Burr urged Tauzin to hold public hearings and begin a "long and in-depth process" to examine the funding levels. "These are federal funds," he says. "We have an obligation to make sure they're used in the most effective way and that all stations are treated fairly."
At the same time, the annual CPB funding process was grinding away. A House subcommittee proposed appropriating $365 million for CPB, which would make fiscal year 2004 the first no-growth year for the corporation since 1999. John Lawson, president of APTS, says the CSG issue was a major factor in keeping the appropriation flat.
Seemingly unmoved by the flap in the House, a Senate subcommittee proposed funding CPB at $395 million, the full amount sought by public TV lobbyists. The House and Senate bills will be reconciled in Congress, and APTS is uncertain how the CSG issue will affect the process.
The FCC ruling in mid-October allowing public TV stations to use excess digital spectrum to generate commercial revenue made matters worse. Confusion over the scope of the decision led to exaggerated press accounts of Big Bird doing on-air commercials. Rep. Cliff Stearns (R-Fla.) proposed taking $12 million away from CPB's 2004 allocation because of stations' new moneymaking powers. The Stearns' amendment was defeated 107-312.
All of this led Tauzin's committee to propose an Oct. 31 hearing to examine how CPB distributes its funds and what the FCC ruling would do, according to a House spokesman.
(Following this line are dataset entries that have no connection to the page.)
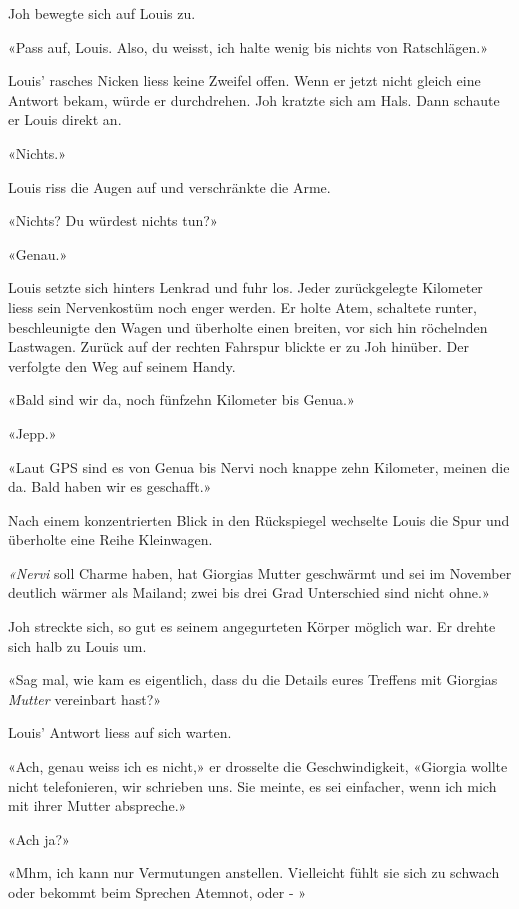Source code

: \sectionbreak

Joh bewegte sich auf Louis zu.

«Pass auf, Louis. Also, du weisst, ich halte wenig bis nichts von
Ratschlägen.»

Louis’ rasches Nicken liess keine Zweifel offen. Wenn er jetzt nicht
gleich eine Antwort bekam, würde er durchdrehen.
Joh kratzte sich am Hals. Dann schaute er Louis direkt an.

«Nichts.»

Louis riss die Augen auf und verschränkte die Arme.

«Nichts? Du würdest nichts tun?»

«Genau.»

\sectionbreak

Louis setzte sich hinters Lenkrad und fuhr los. Jeder zurückgelegte Kilometer liess sein 
Nervenkostüm noch enger werden. Er holte Atem, schaltete runter, beschleunigte den Wagen und
überholte einen breiten, vor sich hin röchelnden Lastwagen. Zurück auf
der rechten Fahrspur blickte er zu Joh hinüber. Der verfolgte den Weg auf seinem Handy.

«Bald sind wir da, noch fünfzehn Kilometer bis Genua.»

«Jepp.»

«Laut GPS sind es von Genua bis Nervi noch knappe zehn Kilometer,
meinen die da. Bald haben wir es geschafft.»

Nach einem konzentrierten Blick in den Rückspiegel wechselte Louis die
Spur und überholte eine Reihe Kleinwagen.

\emph{«Nervi} soll Charme haben, hat Giorgias Mutter geschwärmt und sei im November 
deutlich wärmer als Mailand; zwei bis drei Grad Unterschied sind nicht ohne.»

Joh streckte sich, so gut es seinem angegurteten Körper möglich war. Er drehte sich halb zu Louis um.

«Sag mal, wie kam es eigentlich, dass du die Details eures Treffens mit
Giorgias \emph{Mutter} vereinbart hast?»

Louis’ Antwort liess auf sich warten.

«Ach, genau weiss ich es nicht,» er drosselte die Geschwindigkeit,
«Giorgia wollte nicht telefonieren, wir schrieben uns. Sie meinte, es
sei einfacher, wenn ich mich mit ihrer Mutter abspreche.»

«Ach ja?»

«Mhm, ich kann nur Vermutungen anstellen. Vielleicht fühlt sie sich zu
schwach oder bekommt beim Sprechen Atemnot, oder - »

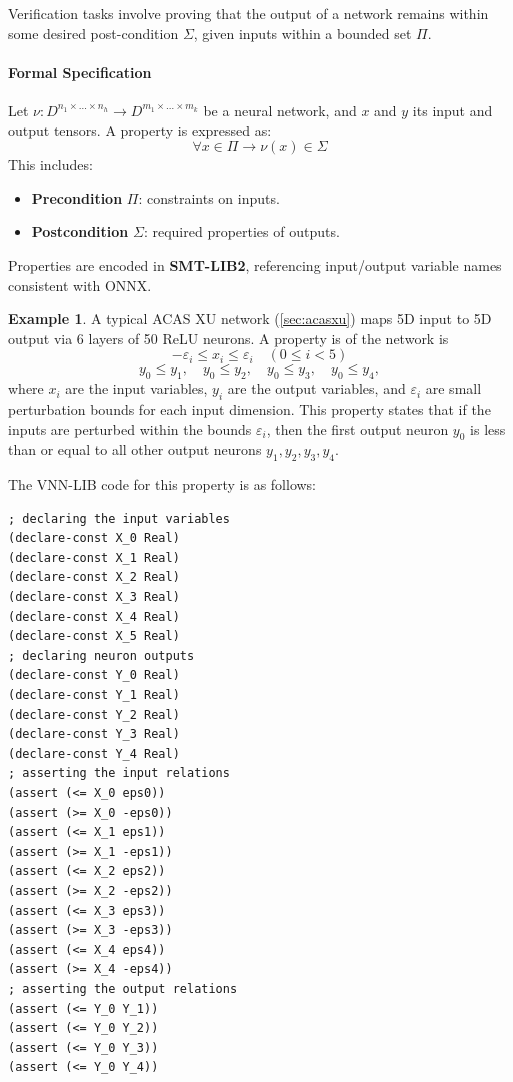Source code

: \documentclass[oneside,11pt,dvipsnames]{book}
\numberwithin{equation}{section}
\theoremstyle{definition}
\newtheorem{example}{Example}[section]
\theoremstyle{remark}
\newcommand{\tvn}[1]{\iftoggle{usecomment}{{\color{red}{[TVN]: #1}}}{}}
\newcommand{\hd}[1]{\iftoggle{usecomment}{{\color{blue}{[HD]: #1}}}{}}
\begin{document}
Verification tasks involve proving that the output of a network remains within some desired post-condition $\Sigma$, given inputs within a bounded set $\Pi$.

\paragraph{Formal Specification}
Let $\nu: D^{n_1 \times \dots \times n_h} \to D^{m_1 \times \dots \times m_k}$ be a neural network, and $x$ and $y$ its input and output tensors. A property is expressed as:
\[
\forall x \in \Pi \rightarrow \nu(x) \in \Sigma
\]
This includes:
\begin{itemize}
    \item \textbf{Precondition} $\Pi$: constraints on inputs.
    \item \textbf{Postcondition} $\Sigma$: required properties of outputs.
\end{itemize}

Properties are encoded in \textbf{SMT-LIB2}, referencing input/output variable names consistent with ONNX.


\begin{example}
A typical ACAS XU network (\autoref{sec:acasxu}) maps 5D input to 5D output via 6 layers of 50 ReLU neurons. A property is of the network is
\[
-\varepsilon_i \leq x_i \leq \varepsilon_i \quad (0 \leq i < 5)
\]
\[
y_0 \leq y_1, \quad y_0 \leq y_2, \quad y_0 \leq y_3, \quad y_0 \leq y_4,
\]
where $x_i$ are the input variables, $y_i$ are the output variables, and $\varepsilon_i$ are small perturbation bounds for each input dimension. This property states that if the inputs are perturbed within the bounds $\varepsilon_i$, then the first output neuron $y_0$ is less than or equal to all other output neurons $y_1, y_2, y_3, y_4$.


The VNN-LIB code for this property is as follows:

\begin{lstlisting}[style=SMTLIB-style, language=SMTLIB,basicstyle=\ttfamily\scriptsize, multicols=2]
; declaring the input variables
(declare-const X_0 Real)
(declare-const X_1 Real)
(declare-const X_2 Real)
(declare-const X_3 Real)
(declare-const X_4 Real)
(declare-const X_5 Real)
; declaring neuron outputs
(declare-const Y_0 Real)
(declare-const Y_1 Real)
(declare-const Y_2 Real)
(declare-const Y_3 Real)
(declare-const Y_4 Real)
; asserting the input relations
(assert (<= X_0 eps0))
(assert (>= X_0 -eps0))
(assert (<= X_1 eps1))
(assert (>= X_1 -eps1))
(assert (<= X_2 eps2))
(assert (>= X_2 -eps2))
(assert (<= X_3 eps3))
(assert (>= X_3 -eps3))
(assert (<= X_4 eps4))
(assert (>= X_4 -eps4))
; asserting the output relations
(assert (<= Y_0 Y_1))
(assert (<= Y_0 Y_2))
(assert (<= Y_0 Y_3))
(assert (<= Y_0 Y_4))
\end{lstlisting}
\end{example}
\end{document}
Last week, just days after the CSG review panel released its recommendations, the hearing was postponed indefinitely.
According to CPB, the TV panel had been crafting its proposal for ten months as part of a periodic review of the grants formula, and the North Carolina complaint was already under consideration.
The suggested transmitter credit tweaks the formula by adding 5 percent of a licensee's base grant if it has three transmitters, 7.5 percent if four, 10 percent if five, 20 percent if six, and so on, up to a total of 80 percent of a base grant. Those with lots of low-power translators could count 10 of them as one transmitter.
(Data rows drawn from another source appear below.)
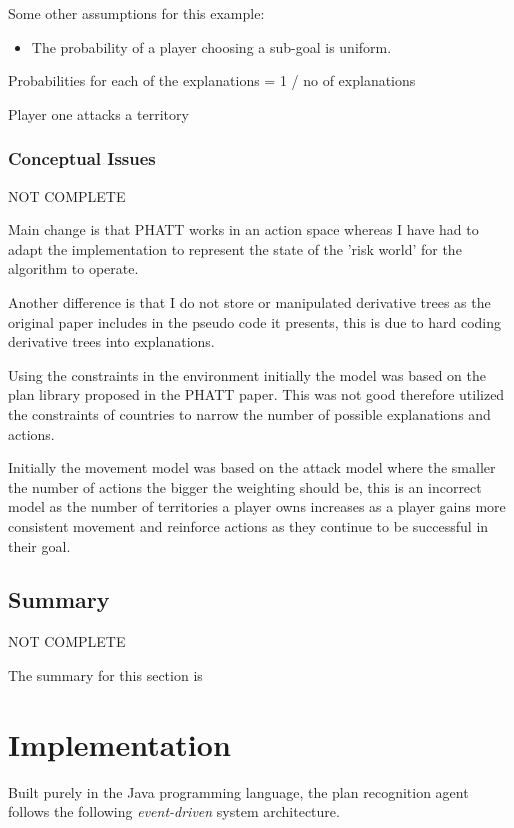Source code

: \documentclass[parskip]{cs4rep}
\begin{document}
Some other assumptions for this example:

\begin{itemize}
\item
The probability of a player choosing a sub-goal is uniform.
\end{itemize}

Probabilities for each of the explanations = 1 / no of explanations

Player one attacks a territory 

\subsection{Conceptual Issues}

NOT COMPLETE

Main change is that PHATT works in an action space whereas I have had to adapt the implementation to represent the state of the 'risk world' for the algorithm to operate.

Another difference is that I do not store or manipulated derivative trees as the original paper includes in the pseudo code it presents, this is due to hard coding derivative trees into explanations.

Using the constraints in the environment initially the model was based on the plan library proposed in the PHATT paper. This was not good therefore utilized the constraints of countries to narrow the number of possible explanations and actions.

Initially the movement model was based on the attack model where the smaller the number of actions the bigger the weighting should be, this is an incorrect model as the number of territories a player owns increases as a player gains more consistent movement and reinforce actions as they continue to be successful in their goal.

\section{Summary}

NOT COMPLETE

The summary for this section is

\chapter{Implementation}

Built purely in the Java programming language, the plan recognition agent follows the following \textit{event-driven} system architecture.
\end{document}
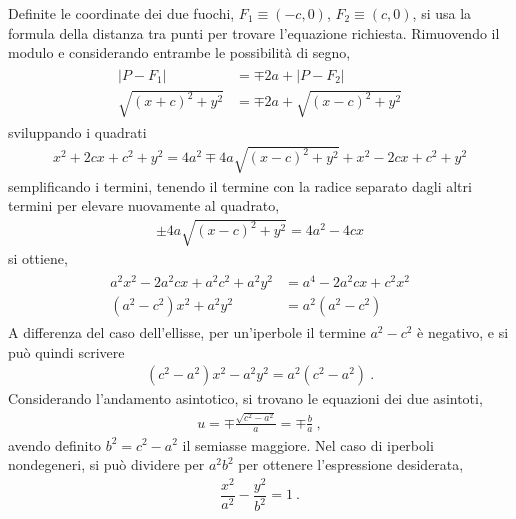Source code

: \documentclass[letterpaper,10pt,english]{jupyterBook}
\begin{document}
\sphinxAtStartPar
Definite le coordinate dei due fuochi, \(F_1 \equiv (-c,0)\), \(F_2 \equiv (c,0)\), si usa la formula della distanza tra punti per trovare l’equazione richiesta. Rimuovendo il modulo e considerando entrambe le possibilità di segno,
\begin{equation*}
\begin{split}\begin{aligned}
  |P - F_1| & = \mp 2 a + |P - F_2| \\
  \sqrt{(x+c)^2 + y^2} & = \mp 2a + \sqrt{(x-c)^2 + y^2}  
\end{aligned}\end{split}
\end{equation*}
\sphinxAtStartPar
sviluppando i quadrati
\begin{equation*}
\begin{split}x^2 + 2 c x + c^2 + y^2 = 4 a^2 \mp 4a \sqrt{(x-c)^2 + y^2} + x^2 - 2 c x + c^2 + y^2\end{split}
\end{equation*}
\sphinxAtStartPar
semplificando i termini, tenendo il termine con la radice separato dagli altri termini per elevare nuovamente al quadrato,
\begin{equation*}
\begin{split}\pm 4a \sqrt{(x-c)^2 + y^2} = 4 a^2 - 4 c x\end{split}
\end{equation*}
\sphinxAtStartPar
si ottiene,
\begin{equation*}
\begin{split}\begin{aligned}
  a^2 x^2-2 a^2 c x + a^2 c^2 + a^2 y^2 & = a^4 - 2 a^2 c x + c^2 x^2 \\  
  (a^2 - c^2)x^2 + a^2 y^2 & = a^2 ( a^2 - c^2 )
\end{aligned}\end{split}
\end{equation*}
\sphinxAtStartPar
A differenza del caso dell’ellisse, per un’iperbole il termine \(a^2 - c^2\) è negativo, e si può quindi scrivere
\begin{equation*}
\begin{split}(c^2 - a^2) x^2 - a^2 y^2 = a^2 ( c^2 - a^2 ) \ .\end{split}
\end{equation*}
\sphinxAtStartPar
Considerando l’andamento asintotico, si trovano le equazioni dei due asintoti,
\begin{equation*}
\begin{split}u = \mp \frac{\sqrt{c^2-a^2}}{a} = \mp \frac{b}{a} \ ,\end{split}
\end{equation*}
\sphinxAtStartPar
avendo definito \(b^2 = c^2 - a^2\) il semiasse maggiore.
Nel caso di iperboli non\sphinxhyphen{}degeneri, si può dividere per \(a^2 b^2\) per ottenere l’espressione desiderata,
\begin{equation*}
\begin{split}\dfrac{x^2}{a^2} - \dfrac{y^2}{b^2} = 1 \ .\end{split}
\end{equation*}
\sphinxstepscope
\end{document}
For the roughly 35 licensees that pay more in PBS dues than they receive from CSGs, all but a handful should see that gap disappear, Clark says. In total, the transmitter credit would restore about $3.8 million to the base grants of affected licensees.
Because the CPB appropriation is set to leap by $15 million from fiscal year 2002 to 2003, the year the credit kicks in, only a few licensees will see a sum loss in their grants when the CSG pie is resliced. CPB puts the number at less than 10. Russell says the amended formula "makes good policy sense."
Although many pubcasters are pleased to see UNC-TV's funding woes mitigated, many also objected to the way Congress was brought into a system issue.
"Going beyond CPB and PBS has been a real complication," says Maine PTV's Rob Gardiner. "Most managers are really mad at stations that go up on the Hill with independent agendas. It's been done in the past, and every time it's been a disaster."
South Carolina ETV President Moss Bresnahan agrees that the CSG needs to be adjusted to reflect the challenges of multitransmitter licensees, but he advises against taking internal problems to the Hill. "I understand the frustrations of some people," he says, "but there's no problem we can't solve ourselves."
But UNC-TV found no redress for its grievances within public broadcasting, according to Steve Volstad, a UNC-TV spokesman. "The issue had been discussed at great length for a number of years in the system," Volstad says. "We felt it was appropriate to let our legislators know."
Volstad says UNC-TV wouldn't have gone to the Hill if it didn't think the issue was of "significant concern to the entire system and Congress."
Meanwhile, the PBS Finance Committee is reviewing its dues structures and plans to announce its proposed changes after the CSG panel finishes its work. After seeking comment on its recommendations, the 2001 CSG review panel plans to draft a final report at its meeting in San Francisco late this month. The proposal will then go the CPB board for approval.